### Assignment
Where in the data does the word "https" appear? Find those lines and copy them.
(Data for analysis begins)
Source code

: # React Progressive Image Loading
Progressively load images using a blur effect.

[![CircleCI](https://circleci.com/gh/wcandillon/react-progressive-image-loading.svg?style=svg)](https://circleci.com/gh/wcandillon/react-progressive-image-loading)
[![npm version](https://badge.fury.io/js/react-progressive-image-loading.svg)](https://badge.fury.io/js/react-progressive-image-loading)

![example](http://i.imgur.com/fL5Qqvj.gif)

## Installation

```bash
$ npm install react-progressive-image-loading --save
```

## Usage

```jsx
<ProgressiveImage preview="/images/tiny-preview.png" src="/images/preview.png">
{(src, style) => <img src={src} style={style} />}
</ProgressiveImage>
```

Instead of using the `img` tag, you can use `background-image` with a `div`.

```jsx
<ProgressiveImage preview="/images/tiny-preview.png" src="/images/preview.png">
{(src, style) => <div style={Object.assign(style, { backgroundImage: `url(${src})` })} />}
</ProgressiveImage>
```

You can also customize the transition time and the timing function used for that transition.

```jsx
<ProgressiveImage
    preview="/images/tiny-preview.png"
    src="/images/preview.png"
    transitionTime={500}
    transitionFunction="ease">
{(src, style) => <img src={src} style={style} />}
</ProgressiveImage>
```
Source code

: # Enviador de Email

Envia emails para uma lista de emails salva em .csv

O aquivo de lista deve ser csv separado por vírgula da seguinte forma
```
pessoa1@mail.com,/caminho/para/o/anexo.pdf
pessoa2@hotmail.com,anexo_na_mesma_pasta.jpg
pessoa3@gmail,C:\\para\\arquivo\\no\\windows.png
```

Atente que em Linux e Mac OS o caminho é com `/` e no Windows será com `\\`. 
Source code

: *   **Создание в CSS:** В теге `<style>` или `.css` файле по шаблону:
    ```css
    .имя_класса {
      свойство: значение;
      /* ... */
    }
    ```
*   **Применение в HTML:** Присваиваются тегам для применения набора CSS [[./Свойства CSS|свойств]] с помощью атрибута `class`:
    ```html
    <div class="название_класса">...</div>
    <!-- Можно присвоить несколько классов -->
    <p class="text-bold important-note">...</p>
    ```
(Data for analysis ends)
### Reply to the task
[![CircleCI](https://circleci.com/gh/wcandillon/react-progressive-image-loading.svg?style=svg)](https://circleci.com/gh/wcandillon/react-progressive-image-loading)
[![npm version](https://badge.fury.io/js/react-progressive-image-loading.svg)](https://badge.fury.io/js/react-progressive-image-loading)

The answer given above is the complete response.